Apr 1, 2025 10:26 PM
This 1870 novel is essential reading for anyone who wakes up in the morning and says to themselves “why is Russia so historically, permanently, irredeemably fucked up?” (which is surely most of us). The title alone tells us we’re in microcosm country here, and Saltykov is a satirist of the sledgehammer, rather than the stiletto, persuasion. His annal of mad mayors covers all the bases of bad governance — hubris, solipsism, sadism, greed — and he doesn’t neglect the intrinsic role of the Russian psyche in the country's production line of kakistocracies. It’s also of obvious relevance to the political disasters currently underway in various western countries, and the translators hammer this home by (surely somewhat tenuously despite their footnoted protestations) rendering the name of one minor nincompoop as “Trump”.

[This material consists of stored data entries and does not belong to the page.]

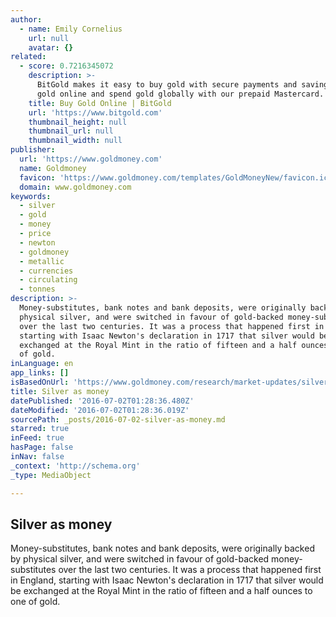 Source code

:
 ```yaml
---
author:
  - name: Emily Cornelius
    url: null
    avatar: {}
related:
  - score: 0.7216345072
    description: >-
      BitGold makes it easy to buy gold with secure payments and savings. Send
      gold online and spend gold globally with our prepaid Mastercard.
    title: Buy Gold Online | BitGold
    url: 'https://www.bitgold.com'
    thumbnail_height: null
    thumbnail_url: null
    thumbnail_width: null
publisher:
  url: 'https://www.goldmoney.com'
  name: Goldmoney
  favicon: 'https://www.goldmoney.com/templates/GoldMoneyNew/favicon.ico'
  domain: www.goldmoney.com
keywords:
  - silver
  - gold
  - money
  - price
  - newton
  - goldmoney
  - metallic
  - currencies
  - circulating
  - tonnes
description: >-
  Money-substitutes, bank notes and bank deposits, were originally backed by
  physical silver, and were switched in favour of gold-backed money-substitutes
  over the last two centuries. It was a process that happened first in England,
  starting with Isaac Newton's declaration in 1717 that silver would be
  exchanged at the Royal Mint in the ratio of fifteen and a half ounces to one
  of gold.
inLanguage: en
app_links: []
isBasedOnUrl: 'https://www.goldmoney.com/research/market-updates/silver-as-money'
title: Silver as money
datePublished: '2016-07-02T01:28:36.480Z'
dateModified: '2016-07-02T01:28:36.019Z'
sourcePath: _posts/2016-07-02-silver-as-money.md
starred: true
inFeed: true
hasPage: false
inNav: false
_context: 'http://schema.org'
_type: MediaObject

---
```

<article style=""><h1>Silver as money</h1><p>Money-substitutes, bank notes and bank deposits, were originally backed by physical silver, and were switched in favour of gold-backed money-substitutes over the last two centuries. It was a process that happened first in England, starting with Isaac Newton's declaration in 1717 that silver would be exchanged at the Royal Mint in the ratio of fifteen and a half ounces to one of gold.</p></article> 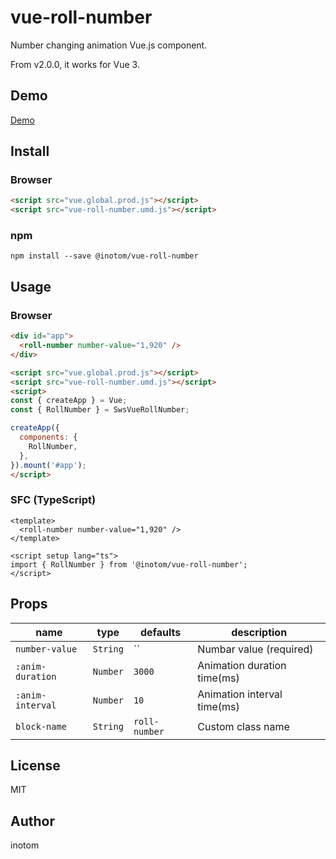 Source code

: # vue-roll-number

Number changing animation Vue.js component.

From v2.0.0, it works for Vue 3.

## Demo

[Demo](https://sandbox.serendip.ws/vue-roll-number.html)


## Install

### Browser

```html
<script src="vue.global.prod.js"></script>
<script src="vue-roll-number.umd.js"></script>
```


### npm

```
npm install --save @inotom/vue-roll-number
```


## Usage

### Browser

```html
<div id="app">
  <roll-number number-value="1,920" />
</div>

<script src="vue.global.prod.js"></script>
<script src="vue-roll-number.umd.js"></script>
<script>
const { createApp } = Vue;
const { RollNumber } = SwsVueRollNumber;

createApp({
  components: {
    RollNumber,
  },
}).mount('#app');
</script>
```


### SFC (TypeScript)

```vue
<template>
  <roll-number number-value="1,920" />
</template>

<script setup lang="ts">
import { RollNumber } from '@inotom/vue-roll-number';
</script>
```

## Props

| name              | type     | defaults      | description                 |
|-------------------|----------|---------------|-----------------------------|
| `number-value`    | `String` | ``            | Numbar value (required)     |
| `:anim-duration`  | `Number` | `3000`        | Animation duration time(ms) |
| `:anim-interval`  | `Number` | `10`          | Animation interval time(ms) |
| `block-name`      | `String` | `roll-number` | Custom class name           |


## License

MIT


## Author

inotom

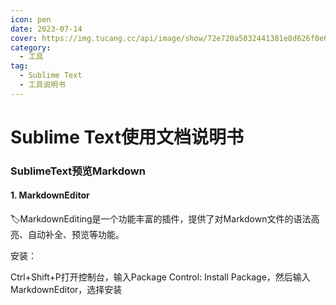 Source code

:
 ```yaml
---
icon: pen
date: 2023-07-14
cover: https://img.tucang.cc/api/image/show/72e720a5032441381e8d626f0e6538f1
category:
  - 工具 
tag:
  - Sublime Text
  - 工具说明书
---
```


# Sublime Text使用文档说明书

### SublimeText预览Markdown

#### 1. MarkdownEditor

:label:MarkdownEditing是一个功能丰富的插件，提供了对Markdown文件的语法高亮、自动补全、预览等功能。

安装：

Ctrl+Shift+P打开控制台，输入Package Control: Install Package，然后输入MarkdownEditor，选择安装
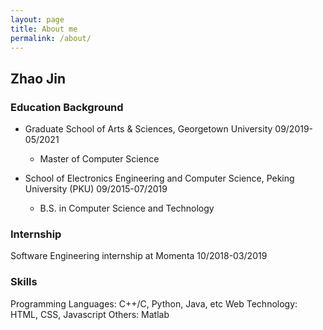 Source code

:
 ```yaml
---
layout: page
title: About me
permalink: /about/
---
```

## Zhao Jin

### Education Background
- Graduate School of Arts & Sciences, Georgetown University 09/2019-05/2021
  - Master of Computer Science

- School of Electronics Engineering and Computer Science, Peking University (PKU) 09/2015-07/2019
  - B.S. in Computer Science and Technology

### Internship
Software Engineering internship at Momenta 10/2018-03/2019

### Skills
Programming Languages: C++/C, Python, Java, etc Web Technology: HTML, CSS, Javascript
Others: Matlab

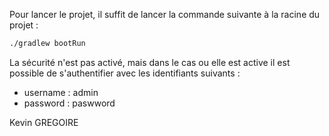 Pour lancer le projet, il suffit de lancer la commande suivante à la racine du projet :

```bash
./gradlew bootRun
```

La sécurité n'est pas activé, mais dans le cas ou elle est active il est possible de s'authentifier avec les identifiants suivants :

- username : admin
- password : paswword


Kevin GREGOIRE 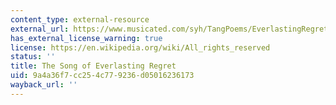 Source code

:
 ```yaml
---
content_type: external-resource
external_url: https://www.musicated.com/syh/TangPoems/EverlastingRegret.htm
has_external_license_warning: true
license: https://en.wikipedia.org/wiki/All_rights_reserved
status: ''
title: The Song of Everlasting Regret
uid: 9a4a36f7-cc25-4c77-9236-d05016236173
wayback_url: ''
---
```

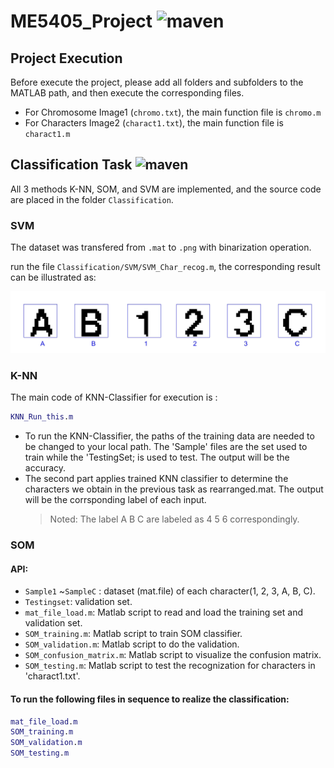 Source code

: # ME5405_Project ![maven](https://img.shields.io/badge/NUS-ME5405-blue)
## Project Execution
Before execute the project, please add all folders and subfolders to the MATLAB path, and then execute the corresponding files.
- For Chromosome Image1 (`chromo.txt`), the main function file is `chromo.m`
- For Characters Image2 (`charact1.txt`), the main function file is `charact1.m`

## Classification Task ![maven](https://img.shields.io/badge/Conventional-Classification-important)
All 3 methods K-NN, SOM, and SVM are implemented, and the source code are placed in the folder `Classification`.
### SVM
The dataset was transfered from `.mat` to `.png` with binarization operation.

run the file `Classification/SVM/SVM_Char_recog.m`, the corresponding result can be illustrated as:

<div align=center>
      <img src="Classification/SVM/characters_recognition.jpg" width="600"/>
</div>

### K-NN
The main code of KNN-Classifier for execution is :
```matlab
KNN_Run_this.m
```
- To run the KNN-Classifier, the paths of the training data are needed to be changed to your local path. The 'Sample' files are the set used to train while the 'TestingSet; is used to test. The output will be the accuracy.
- The second part applies trained KNN classifier to determine the characters we obtain in the previous task as rearranged.mat. The output will be the corrsponding label of each input. 
  >Noted: The label A B C are labeled as 4 5 6 correspondingly.

### SOM

#### API:
- `Sample1` ~`SampleC` : dataset (mat.file) of each character(1, 2, 3, A, B, C).
- `Testingset`: validation set.
- `mat_file_load.m`: Matlab script to read and load the training set and validation set.
- `SOM_training.m`: Matlab script to train SOM classifier.
- `SOM_validation.m`: Matlab script to do the validation.
- `SOM_confusion_matrix.m`: Matlab script to visualize the confusion matrix.
- `SOM_testing.m`: Matlab script to test the recognization for characters in 'charact1.txt'.

#### To run the following files in sequence to realize the classification:

```matlab
mat_file_load.m
SOM_training.m
SOM_validation.m
SOM_testing.m
```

With its penchant for the absurd/fantastic (e.g. the “Music Box” mayor whose head contains… a music box) it’s plumb in the lineage of Gogol and modern iconoclasts like Sorokin. So I should love it — but too much of the satire dissipates into essayistic aridity as Saltykov labors to elucidate his point. The brutally unsubtle character names don’t help. There are some very funny and one or two quite terrifying portraits here — Final Boss Sullen-Grumble would surely be embraced by DOGE for his anti-ideology of proud ignorance, nihilism and infantile vandalism — but I prefer my satire slyer and more seditious.